Les jours de mauvais temps les rues de Fez sont pleines de boue, la circulation y devient difficile pour le Marocain avec ses vêtements larges et traînants, avec ses longs haïk de soie et ses burnous pendants. La babouche n’est d’ailleurs pas une chaussure d’hiver. À la première éclaircie s’ouvrent des prises d’eau et une forte onde envahit la chaussée. De nombreux ouvriers, le pantalon retroussé, les jambes nues, rougies par le froid, s’arment de balais et procèdent activement au nettoyage des voies. Des seaux d’eau sont adroitement jetés quand la pente n’est pas suffisante. Bientôt tout reluit et la foule reprend ses aises pendant que l’eau, retourne dans l’oued, le grand chariot de la cité. L’été cette même eau sera là pour fixer la poussière des rues et répandre une fraîcheur bienfaisante sous la chaleur ardente du soleil.

Une rue … avant la boue, vers 1920
Il est à Fez, une personne que l’on pourrait nommer l’ami de l’oued : c’est le porteur d’eau, le « guerrab » comme on l’appelle. C’est le type de l’homme solide, ne craignant point l’humidité.
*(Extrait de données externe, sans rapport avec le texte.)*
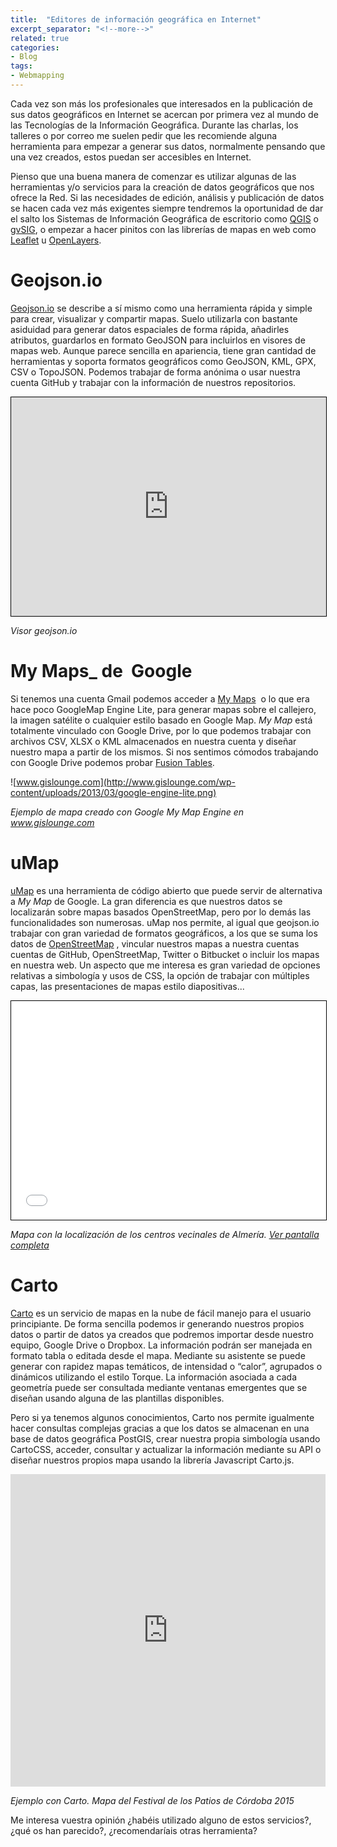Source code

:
 ```yaml
---
title:  "Editores de información geográfica en Internet"
excerpt_separator: "<!--more-->"
related: true
categories:
- Blog
tags:
- Webmapping
---
```

     
Cada vez son más los profesionales que interesados en la publicación de sus datos geográficos en Internet se acercan por primera vez al mundo de las Tecnologías de la Información Geográfica. Durante las charlas, los talleres o por correo me suelen pedir que les recomiende alguna herramienta para empezar a generar sus datos, normalmente pensando que una vez creados, estos puedan ser accesibles en Internet.
<!--more-->
Pienso que una buena manera de comenzar es utilizar algunas de las herramientas y/o servicios para la creación de datos geográficos que nos ofrece la Red. Si las necesidades de edición, análisis y publicación de datos se hacen cada vez más exigentes siempre tendremos la oportunidad de dar el salto los Sistemas de Información Geográfica de escritorio como [QGIS](http://www.qgis.org/es/site/ "QGIS") o [gvSIG](http://www.gvsig.com/es/productos/gvsig-desktop/descargas "gvSIG"), o empezar a hacer pinitos con las librerías de mapas en web como [Leaflet](http://leafletjs.com/ "http://leafletjs.com/") u [OpenLayers](http://openlayers.org/ "http://openlayers.org/").

# Geojson.io

[Geojson.io](http://geojson.io/#map=2/20.0/0.0) se describe a sí mismo como una herramienta rápida y simple para crear, visualizar y compartir mapas. Suelo utilizarla con bastante asiduidad para generar datos espaciales de forma rápida, añadirles atributos, guardarlos en formato GeoJSON para incluirlos en visores de mapas web. Aunque parece sencilla en apariencia, tiene gran cantidad de herramientas y soporta formatos geográficos como GeoJSON, KML, GPX, CSV o TopoJSON. Podemos trabajar de forma anónima o usar nuestra cuenta GitHub y trabajar con la información de nuestros repositorios.

<iframe style="border: 1px solid black;" src="http://bl.ocks.org/d/269a7dd4cf989631ffd9" frameborder="0" marginwidth="0" marginheight="0" scrolling="no" width="100%" height="350"></iframe>

*Visor geojson.io*

# My Maps_ de  Google

Si tenemos una cuenta Gmail podemos acceder a [My Maps](https://www.google.com/maps/d/?hl=es "My Map Google")  o lo que era hace poco GoogleMap Engine Lite, para generar mapas sobre el callejero, la imagen satélite o cualquier estilo basado en Google Map. _My Map_ está totalmente vinculado con Google Drive, por lo que podemos trabajar con archivos CSV, XLSX o KML almacenados en nuestra cuenta y diseñar nuestro mapa a partir de los mismos. Si nos sentimos cómodos trabajando con Google Drive podemos probar [Fusion Tables](https://support.google.com/fusiontables/answer/2571232).

![www.gislounge.com](http://www.gislounge.com/wp-content/uploads/2013/03/google-engine-lite.png)

*Ejemplo de mapa creado con Google My Map Engine en www.gislounge.com*

# uMap

[uMap](http://umap.openstreetmap.fr/es/) es una herramienta de código abierto que puede servir de alternativa a _My Map_ de Google. La gran diferencia es que nuestros datos se localizarán sobre mapas basados OpenStreetMap, pero por lo demás las funcionalidades son numerosas. uMap nos permite, al igual que geojson.io trabajar con gran variedad de formatos geográficos, a los que se suma los datos de [OpenStreetMap](http://www.openstreetmap.org/ "OpenStreetMap") , vincular nuestros mapas a nuestra cuentas cuentas de GitHub, OpenStreetMap, Twitter o Bitbucket o incluir los mapas en nuestra web. Un aspecto que me interesa es gran variedad de opciones relativas a simbología y usos de CSS, la opción de trabajar con múltiples capas, las presentaciones de mapas estilo diapositivas...

<iframe style="border: 1px solid black;" src=src="http://umap.openstreetmap.fr/es/map/centros-vecinales-almeria_39435?scaleControl=false&amp;miniMap=false&amp;scrollWheelZoom=false&amp;zoomControl=true&amp;allowEdit=false&amp;moreControl=true&amp;datalayersControl=true&amp;onLoadPanel=undefined&amp;captionBar=false" frameborder="0" marginwidth="0" marginheight="0" scrolling="no" width="100%" height="350"></iframe>

*Mapa con la localización de los centros vecinales de Almería. [Ver pantalla completa](http://umap.openstreetmap.fr/es/map/centros-vecinales-almeria_39435)*

# Carto

[Carto](https://carto.com/ "Carto") es un servicio de mapas en la nube de fácil manejo para el usuario principiante. De forma sencilla podemos ir generando nuestros propios datos o partir de datos ya creados que podremos importar desde nuestro equipo, Google Drive o Dropbox. La información podrán ser manejada en formato tabla o editada desde el mapa. Mediante su asistente se puede generar con rapidez mapas temáticos, de intensidad o “calor”, agrupados o dinámicos utilizando el estilo Torque. La información asociada a cada geometría puede ser consultada mediante ventanas emergentes que se diseñan usando alguna de las plantillas disponibles.

Pero si ya tenemos algunos conocimientos, Carto nos permite igualmente hacer consultas complejas gracias a que los datos se almacenan en una base de datos geográfica PostGIS, crear nuestra propia simbología usando CartoCSS, acceder, consultar y actualizar la información mediante su API o diseñar nuestros propios mapa usando la librería Javascript Carto.js.

<div style="text-align: center;"><iframe src="https://sigdeletras.carto.com/viz/336c862e-f309-11e4-a1c8-0e8dde98a187/embed_map" frameborder="0" width="100%" height="500"></iframe>
</div>

*Ejemplo con Carto. Mapa del Festival de los Patios de Córdoba 2015*

Me interesa vuestra opinión ¿habéis utilizado alguno de estos servicios?, ¿qué os han parecido?, ¿recomendaríais otras herramienta?        

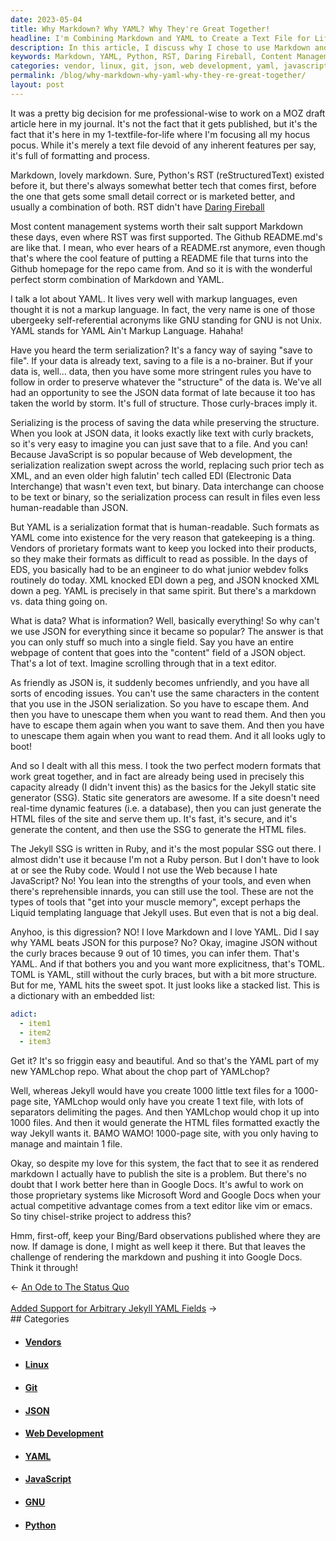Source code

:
 ```yaml
---
date: 2023-05-04
title: Why Markdown? Why YAML? Why They're Great Together!
headline: I'm Combining Markdown and YAML to Create a Text File for Life!
description: In this article, I discuss why I chose to use Markdown and YAML together for my 1-textfile-for-life system. I explain why Markdown is popular and why YAML is a great serialization format that is human-readable. I also discuss the benefits of using a static site generator like Jekyll and how YAMLchop can help with creating a 1000-page site from 1 file. Finally, I explore how to render the markdown.
keywords: Markdown, YAML, Python, RST, Daring Fireball, Content Management Systems, Github, README.md, README.rst, Serialization, JSON, XML, EDI, Electronic Data Interchange, Binary, JavaScript, Web Development, YAML Ain't Markup Language, Structure, Curly-Braces, EDS, GNU, Unix, Gatekeeping, Proprietary Formats, Vendors, Human-Readable, JSON Data Format
categories: vendor, linux, git, json, web development, yaml, javascript, gnu, python
permalink: /blog/why-markdown-why-yaml-why-they-re-great-together/
layout: post
---
```



It was a pretty big decision for me professional-wise to work on a MOZ draft
article here in my journal. It's not the fact that it gets published, but it's
the fact that it's here in my 1-textfile-for-life where I'm focusing all my
hocus pocus. While it's merely a text file devoid of any inherent features per
say, it's full of formatting and process.

Markdown, lovely markdown. Sure, Python's RST (reStructuredText) existed before
it, but there's always somewhat better tech that comes first, before the one
that gets some small detail correct or is marketed better, and usually a
combination of both. RST didn't have [Daring
Fireball](https://daringfireball.net/projects/markdown/)

Most content management systems worth their salt support Markdown these days,
even where RST was first supported. The Github README.md's are like that. I
mean, who ever hears of a README.rst anymore, even though that's where the cool
feature of putting a README file that turns into the Github homepage for the
repo came from. And so it is with the wonderful perfect storm combination of
Markdown and YAML.

I talk a lot about YAML. It lives very well with markup languages, even thought
it is not a markup language. In fact, the very name is one of those ubergeeky
self-referential acronyms like GNU standing for GNU is not Unix. YAML stands
for YAML Ain't Markup Language. Hahaha!

Have you heard the term serialization? It's a fancy way of saying "save to
file". If your data is already text, saving to a file is a no-brainer. But if
your data is, well... data, then you have some more stringent rules you have to
follow in order to preserve whatever the "structure" of the data is. We've all
had an opportunity to see the JSON data format of late because it too has taken
the world by storm. It's full of structure. Those curly-braces imply it.

Serializing is the process of saving the data while preserving the structure.
When you look at JSON data, it looks exactly like text with curly brackets, so
it's very easy to imagine you can just save that to a file. And you can!
Because JavaScript is so popular because of Web development, the serialization
realization swept across the world, replacing such prior tech as XML, and an
even older high falutin' tech called EDI (Electronic Data Interchange) that
wasn't even text, but binary. Data interchange can choose to be text or binary,
so the serialization process can result in files even less human-readable than
JSON.

But YAML is a serialization format that is human-readable. Such formats as YAML
come into existence for the very reason that gatekeeping is a thing. Vendors of
prorietary formats want to keep you locked into their products, so they make
their formats as difficult to read as possible. In the days of EDS, you
basically had to be an engineer to do what junior webdev folks routinely do
today. XML knocked EDI down a peg, and JSON knocked XML down a peg. YAML is
precisely in that same spirit. But there's a markdown vs. data thing going on.

What is data? What is information? Well, basically everything! So why can't we
use JSON for everything since it became so popular? The answer is that you can
only stuff so much into a single field. Say you have an entire webpage of
content that goes into the "content" field of a JSON object. That's a lot of
text. Imagine scrolling through that in a text editor. 

As friendly as JSON is, it suddenly becomes unfriendly, and you have all sorts
of encoding issues. You can't use the same characters in the content that you
use in the JSON serialization. So you have to escape them. And then you have to
unescape them when you want to read them. And then you have to escape them
again when you want to save them. And then you have to unescape them again when
you want to read them. And it all looks ugly to boot!

And so I dealt with all this mess. I took the two perfect modern formats that
work great together, and in fact are already being used in precisely this
capacity already (I didn't invent this) as the basics for the Jekyll static
site generator (SSG). Static site generators are awesome. If a site doesn't
need real-time dynamic features (i.e. a database), then you can just generate
the HTML files of the site and serve them up. It's fast, it's secure, and it's
generate the content, and then use the SSG to generate the HTML files.

The Jekyll SSG is written in Ruby, and it's the most popular SSG out there. I
almost didn't use it because I'm not a Ruby person. But I don't have to look at
or see the Ruby code. Would I not use the Web because I hate JavaScript? No!
You lean into the strengths of your tools, and even when there's reprehensible
innards, you can still use the tool. These are not the types of tools that "get
into your muscle memory", except perhaps the Liquid templating language that
Jekyll uses. But even that is not a big deal.

Anyhoo, is this digression? NO! I love Markdown and I love YAML. Did I say why
YAML beats JSON for this purpose? No? Okay, imagine JSON without the curly
braces because 9 out of 10 times, you can infer them. That's YAML. And if that
bothers you and you want more explicitness, that's TOML. TOML is YAML, still
without the curly braces, but with a bit more structure. But for me, YAML hits
the sweet spot. It just looks like a stacked list. This is a dictionary with an
embedded list:

```yaml
adict:
  - item1
  - item2
  - item3
```

Get it? It's so friggin easy and beautiful. And so that's the YAML part of my
new YAMLchop repo. What about the chop part of YAMLchop?

Well, whereas Jekyll would have you create 1000 little text files for a
1000-page site, YAMLchop would only have you create 1 text file, with lots of 
separators delimiting the pages. And then YAMLchop would chop it up into 1000
files. And then it would generate the HTML files formatted exactly the way
Jekyll wants it. BAMO WAMO! 1000-page site, with you only having to manage and
maintain 1 file.

Okay, so despite my love for this system, the fact that to see it as rendered
markdown I actually have to publish the site is a problem. But there's no doubt
that I work better here than in Google Docs. It's awful to work on those
proprietary systems like Microsoft Word and Google Docs when your actual
competitive advantage comes from a text editor like vim or emacs. So tiny
chisel-strike project to address this?

Hmm, first-off, keep your Bing/Bard observations published where they are now.
If damage is done, I might as well keep it there. But that leaves the challenge
of rendering the markdown and pushing it into Google Docs. Think it through!

<div class="arrow-links"><div class="post-nav-prev"><span class="arrow">&larr;&nbsp;</span><a href="/blog/an-ode-to-the-status-quo/">An Ode to The Status Quo</a></div> &nbsp; <div class="post-nav-next"><a href="/blog/added-support-for-arbitrary-jekyll-yaml-fields/">Added Support for Arbitrary Jekyll YAML Fields</a><span class="arrow">&nbsp;&rarr;</span></div></div>
## Categories

<ul>
<li><h4><a href='/vendor/'>Vendors</a></h4></li>
<li><h4><a href='/linux/'>Linux</a></h4></li>
<li><h4><a href='/git/'>Git</a></h4></li>
<li><h4><a href='/json/'>JSON</a></h4></li>
<li><h4><a href='/web-development/'>Web Development</a></h4></li>
<li><h4><a href='/yaml/'>YAML</a></h4></li>
<li><h4><a href='/javascript/'>JavaScript</a></h4></li>
<li><h4><a href='/gnu/'>GNU</a></h4></li>
<li><h4><a href='/python/'>Python</a></h4></li></ul>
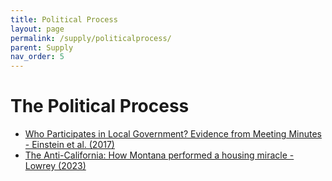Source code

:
 ```yaml
---
title: Political Process
layout: page
permalink: /supply/politicalprocess/
parent: Supply
nav_order: 5
---
```


# **The Political Process**
<ul>
<li> <a href="https://sites.bu.edu/kleinstein/files/2017/09/EinsteinPalmerGlick_ZoningPartic.pdf">Who Participates in Local Government? Evidence from Meeting Minutes - Einstein et al. (2017)</a> </li>
<li> <a href="https://www.theatlantic.com/ideas/archive/2023/08/rural-montana-housing-crisis-supply/674950/">The Anti-California: How Montana performed a housing miracle - Lowrey (2023)</a> </li>
</ul>
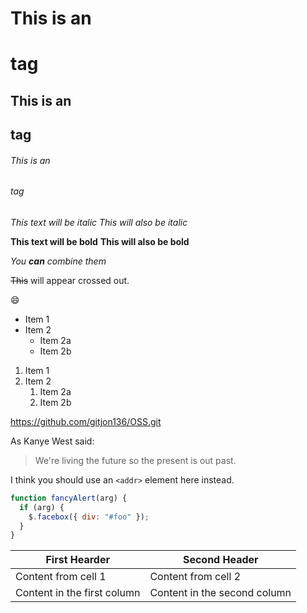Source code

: # This is an <h1> tag

## This is an <h2> tag

###### This is an <h6> tag

_This text will be italic_
_This will also be italic_

**This text will be bold**
**This will also be bold**

_You **can** combine them_

~~This~~ will appear crossed out.

:smile:

- Item 1
- Item 2
  - Item 2a
  - Item 2b

1. Item 1
1. Item 2
   1. Item 2a
   1. Item 2b

https://github.com/gitjon136/OSS.git

As Kanye West said:

> We're living the future so
> the present is out past.

I think you should use an
`<addr>` element here instead.

```javascript
function fancyAlert(arg) {
  if (arg) {
    $.facebox({ div: "#foo" });
  }
}
```

| First Hearder               | Second Header                |
| --------------------------- | ---------------------------- |
| Content from cell 1         | Content from cell 2          |
| Content in the first column | Content in the second column |
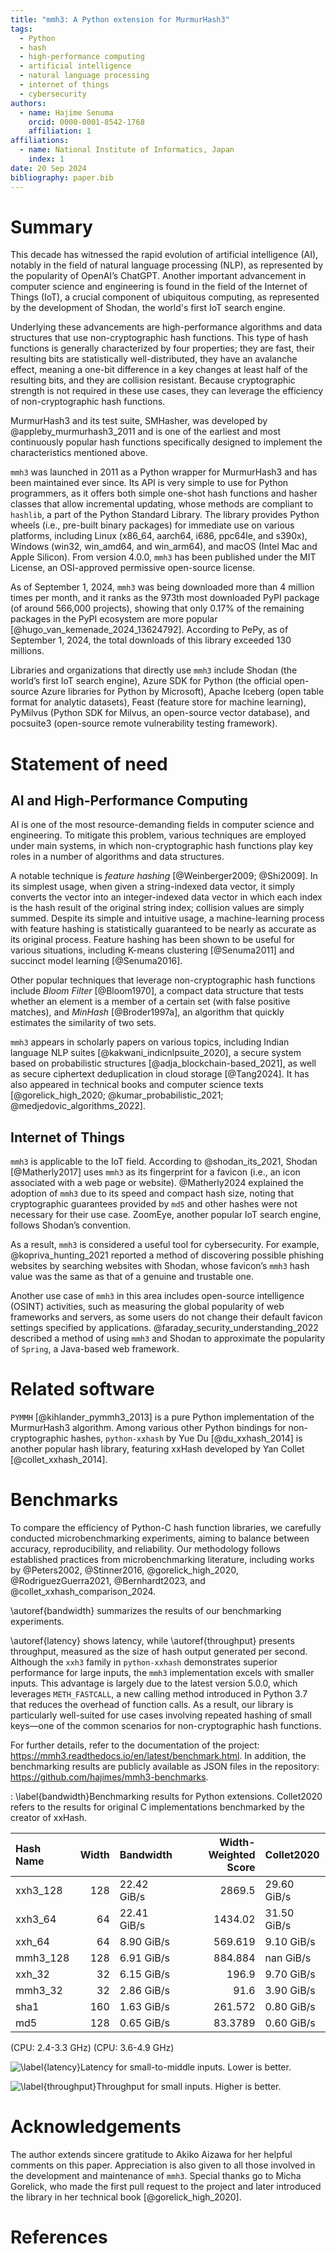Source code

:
 ```yaml
---
title: "mmh3: A Python extension for MurmurHash3"
tags:
  - Python
  - hash
  - high-performance computing
  - artificial intelligence
  - natural language processing
  - internet of things
  - cybersecurity
authors:
  - name: Hajime Senuma
    orcid: 0000-0001-8542-1768
    affiliation: 1
affiliations:
  - name: National Institute of Informatics, Japan
    index: 1
date: 20 Sep 2024
bibliography: paper.bib
---
```


<!-- markdownlint-disable MD025 -->

# Summary

This decade has witnessed the rapid evolution of artificial intelligence (AI),
notably in the field of natural language processing (NLP), as represented by
the popularity of OpenAI’s ChatGPT. Another important advancement in computer
science and engineering is found in the field of the Internet of Things (IoT),
a crucial component of ubiquitous computing, as represented by the development
of Shodan, the world's first IoT search engine.

Underlying these advancements are high-performance algorithms and data
structures that use non-cryptographic hash functions. This type of hash
functions is generally characterized by four properties; they are fast, their
resulting bits are statistically well-distributed, they have an avalanche
effect, meaning a one-bit difference in a key changes at least half of the
resulting bits, and they are collision resistant. Because cryptographic
strength is not required in these use cases, they can leverage the efficiency
of non-cryptographic hash functions.

MurmurHash3 and its test suite, SMHasher, was developed
by @appleby_murmurhash3_2011 and is one of the earliest and most continuously
popular hash functions specifically designed to implement the characteristics
mentioned above.

`mmh3` was launched in 2011 as a Python wrapper for MurmurHash3 and has been
maintained ever since. Its API is very simple to use for Python programmers,
as it offers both simple one-shot hash functions and hasher classes that allow
incremental updating, whose methods are compliant to `hashlib`, a part of the
Python Standard Library. The library provides Python wheels (i.e., pre-built
binary packages) for immediate use on various platforms, including Linux
(x86_64, aarch64, i686, ppc64le, and s390x), Windows (win32, win_amd64,
and win_arm64), and macOS (Intel Mac and Apple Silicon). From version 4.0.0,
`mmh3` has been published under the MIT License, an OSI-approved permissive
open-source license.

As of September 1, 2024, `mmh3` was being downloaded more than 4 million times
per month, and it ranks as the 973th most downloaded PyPI package
(of around 566,000 projects), showing that only 0.17% of the remaining packages
in the PyPI ecosystem are more popular [@hugo_van_kemenade_2024_13624792].
According to PePy, as of September 1, 2024, the total downloads of
this library exceeded 130 millions.

Libraries and organizations that directly use `mmh3` include
Shodan (the world’s first IoT search engine),
Azure SDK for Python (the official open-source Azure libraries for Python by
Microsoft), Apache Iceberg (open table format for analytic datasets),
Feast (feature store for machine learning),
PyMilvus (Python SDK for Milvus, an open-source vector database),
and pocsuite3 (open-source remote vulnerability testing framework).

# Statement of need

## AI and High-Performance Computing

AI is one of the most resource-demanding fields in computer science
and engineering. To mitigate this problem, various techniques are employed
under main systems, in which non-cryptographic hash functions play key roles
in a number of algorithms and data structures.

A notable technique is _feature hashing_ [@Weinberger2009; @Shi2009]. In its
simplest usage, when given a string-indexed data vector, it simply converts the
vector into an integer-indexed data vector in which each index is the hash
result of the original string index; collision values are simply summed.
Despite its simple and intuitive usage, a machine-learning process with feature
hashing is statistically guaranteed to be nearly as accurate as its original
process. Feature hashing has been shown to be useful for various situations,
including K-means clustering [@Senuma2011]
and succinct model learning [@Senuma2016].

Other popular techniques that leverage non-cryptographic hash functions include
_Bloom Filter_ [@Bloom1970], a compact data structure that tests whether an
element is a member of a certain set (with false positive matches), and
_MinHash_ [@Broder1997a], an algorithm that quickly estimates the similarity of
two sets.

`mmh3` appears in scholarly papers on various topics,
including Indian language NLP suites [@kakwani_indicnlpsuite_2020],
a secure system based on probabilistic structures [@adja_blockchain-based_2021],
as well as secure ciphertext deduplication in cloud storage [@Tang2024].
It has also appeared in technical books and computer science texts
[@gorelick_high_2020; @kumar_probabilistic_2021; @medjedovic_algorithms_2022].

## Internet of Things

`mmh3` is applicable to the IoT field. According to @shodan_its_2021,
Shodan [@Matherly2017] uses `mmh3` as its fingerprint for a favicon (i.e., an
icon associated with a web page or website). @Matherly2024 explained
the adoption of `mmh3` due to its speed and compact hash size,
noting that cryptographic guarantees provided by `md5` and other hashes were
not necessary for their use case. ZoomEye, another popular IoT search engine,
follows Shodan’s convention.

As a result, `mmh3` is considered a useful tool for cybersecurity.
For example, @kopriva_hunting_2021 reported a method of discovering possible
phishing websites by searching websites with Shodan,
whose favicon’s `mmh3` hash value was the same as that of
a genuine and trustable one.

Another use case of `mmh3` in this area includes open-source intelligence
(OSINT) activities, such as measuring the global popularity of web frameworks
and servers, as some users do not change their default favicon settings
specified by applications. @faraday_security_understanding_2022 described
a method of using `mmh3` and Shodan to approximate the popularity of `Spring`,
a Java-based web framework.

# Related software

`PYMMH` [@kihlander_pymmh3_2013] is a pure Python implementation of the
MurmurHash3 algorithm. Among various other Python bindings for
non-cryptographic hashes, `python-xxhash` by Yue Du [@du_xxhash_2014] is another
popular hash library, featuring xxHash developed by
Yan Collet [@collet_xxhash_2014].

# Benchmarks

To compare the efficiency of Python-C hash function libraries, we carefully
conducted microbenchmarking experiments, aiming to balance between accuracy,
reproducibility, and reliability. Our methodology follows established
practices from microbenchmarking literature, including works by @Peters2002,
@Stinner2016, @gorelick_high_2020, @RodriguezGuerra2021, @Bernhardt2023,
and @collet_xxhash_comparison_2024.

\autoref{bandwidth} summarizes the results of our benchmarking experiments.

\autoref{latency} shows latency, while \autoref{throughput} presents
throughput, measured as the size of hash output generated per second.
Although the `xxh3` family in `python-xxhash` demonstrates superior performance
for large inputs, the `mmh3` implementation excels with smaller inputs.
This advantage is largely due to the latest version 5.0.0,
which leverages `METH_FASTCALL`, a new calling method
introduced in Python 3.7 that reduces the overhead of function calls.
As a result, our library is particularly well-suited for use cases involving
repeated hashing of small keys—one of the common scenarios for
non-cryptographic hash functions.

For further details, refer to the documentation of the project:
<https://mmh3.readthedocs.io/en/latest/benchmark.html>.
In addition, the benchmarking results are publicly available as JSON files in
the repository: <https://github.com/hajimes/mmh3-benchmarks>.

: \label{bandwidth}Benchmarking results for Python extensions.
Collet2020 refers to the results for original C implementations benchmarked
by the creator of xxHash.

| Hash Name   |   Width | Bandwidth   |   Width-Weighted Score | Collet2020   |
|:------------|--------:|:------------|-----------------------:|:-------------|
| xxh3_128    |     128 | 22.42 GiB/s |              2869.5    | 29.60 GiB/s  |
| xxh3_64     |      64 | 22.41 GiB/s |              1434.02   | 31.50 GiB/s  |
| xxh_64      |      64 | 8.90 GiB/s  |               569.619  | 9.10 GiB/s   |
| mmh3_128    |     128 | 6.91 GiB/s  |               884.884  | nan GiB/s    |
| xxh_32      |      32 | 6.15 GiB/s  |               196.9    | 9.70 GiB/s   |
| mmh3_32     |      32 | 2.86 GiB/s  |                91.6    | 3.90 GiB/s   |
| sha1        |     160 | 1.63 GiB/s  |               261.572  | 0.80 GiB/s   |
| md5         |     128 | 0.65 GiB/s  |                83.3789 | 0.60 GiB/s   |

(CPU: 2.4-3.3 GHz) (CPU: 3.6-4.9 GHz)

![\label{latency}Latency for small-to-middle inputs. Lower is better.](../docs/_static/latency_small.png)

![\label{throughput}Throughput for small inputs. Higher is better.](../docs/_static/throughput_small.png)

# Acknowledgements

The author extends sincere gratitude to Akiko Aizawa for her helpful comments
on this paper. Appreciation is also given to all those involved in the
development and maintenance of `mmh3`. Special thanks go to Micha Gorelick,
who made the first pull request to the project and later introduced the
library in her technical book [@gorelick_high_2020].

# References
De bon matin, alors que la rosée brille encore sous l’herbe de la berge, que les moineaux et les merles se ressentent encore de leur engourdissement nocturne, le guerrab est debout, sa grande outre en travers du dos, retenue par une forte lanière de cuir serrant la poitrine ; il se dirige vers l’oued, trempe son outre dans l’eau glacée, la charge sur son dos toute ruisselante et suit tranquillement son chemin, faisant tinter une petite clochette de cuivre pour révéler son passage. Le Fasi n’est pas délicat pour son eau, celle de l’oued de l’incommode nullement. Il semble que par cette confiance, ils veulent témoigner toute sa gratitude au canal bienfaiteur, ce vieil ami qui vous alimente et vous soigne dès vos premiers jours.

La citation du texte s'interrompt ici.